So when trying to replace some legacy code using SimpleDateFormat and Date, to use java.time.DateTimeFormatter and LocalDate I ran into a problem. The two date formats are not equivalent. At this point I must say I know the two date types are not the same but the scenario I am in means I never care about the time aspect so can ignore it.

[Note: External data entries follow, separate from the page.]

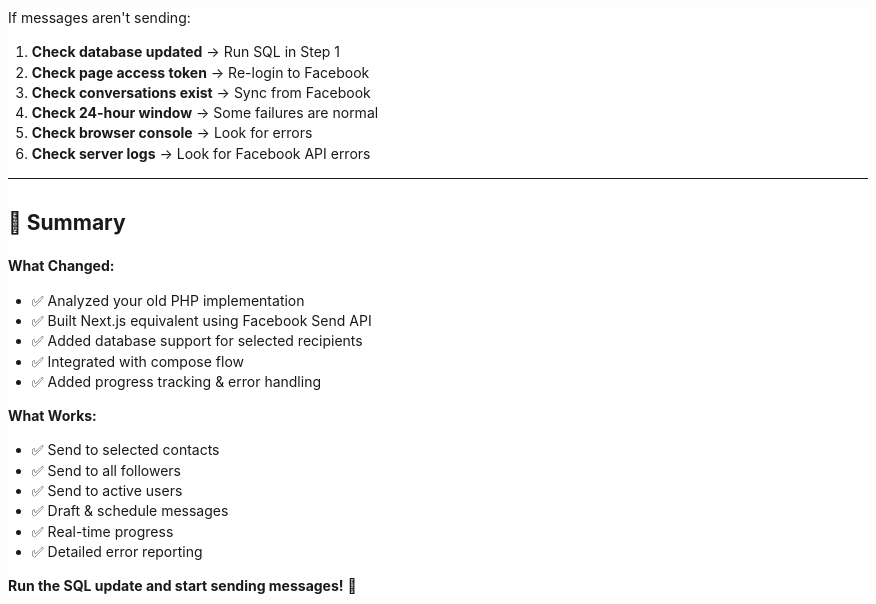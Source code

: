 If messages aren't sending:

1. **Check database updated** → Run SQL in Step 1
2. **Check page access token** → Re-login to Facebook
3. **Check conversations exist** → Sync from Facebook
4. **Check 24-hour window** → Some failures are normal
5. **Check browser console** → Look for errors
6. **Check server logs** → Look for Facebook API errors

---

## 🎊 Summary

**What Changed:**
- ✅ Analyzed your old PHP implementation
- ✅ Built Next.js equivalent using Facebook Send API
- ✅ Added database support for selected recipients
- ✅ Integrated with compose flow
- ✅ Added progress tracking & error handling

**What Works:**
- ✅ Send to selected contacts
- ✅ Send to all followers
- ✅ Send to active users
- ✅ Draft & schedule messages
- ✅ Real-time progress
- ✅ Detailed error reporting

**Run the SQL update and start sending messages!** 🚀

public Date getDate(String value) {
SimpleDateFormat dateFormat = new SimpleDateFormat("dd/MM/yyyy");
try {
return dateFormat.parse(value);
} catch (ParseException e) {
return null;
}
}
public LocalDate getLocalDate(String value) {
DateTimeFormatter formatter = DateTimeFormatter.ofPattern("dd/MM/yyyy");
try {
return LocalDate.parse(value, formatter);
} catch (DateTimeParseException e) {
return null;
}
}
public void testDates() {
getDate("03/07/2016"); // Sun Jul 03 00:00:00 BST 2016
getDate("3/7/2016"); // Sun Jul 03 00:00:00 BST 2016
getDate("3/7/2016 00:00:00"); // Sun Jul 03 00:00:00 BST 2016
getDate("3/7/2016 00:00:00.0+0100"); // Sun Jul 03 00:00:00 BST 2016
getDate("3/7/2016T00:00:00.0+0100"); // Sun Jul 03 00:00:00 BST 2016
getLocalDate("03/07/2016"); // 2016-07-03
getLocalDate("3/7/2016"); // null
getLocalDate("3/7/2016 00:00:00"); // null
getLocalDate("3/7/2016 00:00:00.0+0100"); // null
getLocalDate("3/7/2016T00:00:00.0+0100"); // null
}
As you can see when the same pattern is used in both formatters the DateTimeFormatter ends up producing nulls where you'd expect to see dates equivalent to that of SDF. In this scenario I would expect the unrequired data to be dropped but it isn't.
So, how do we create a robust date/time parser?!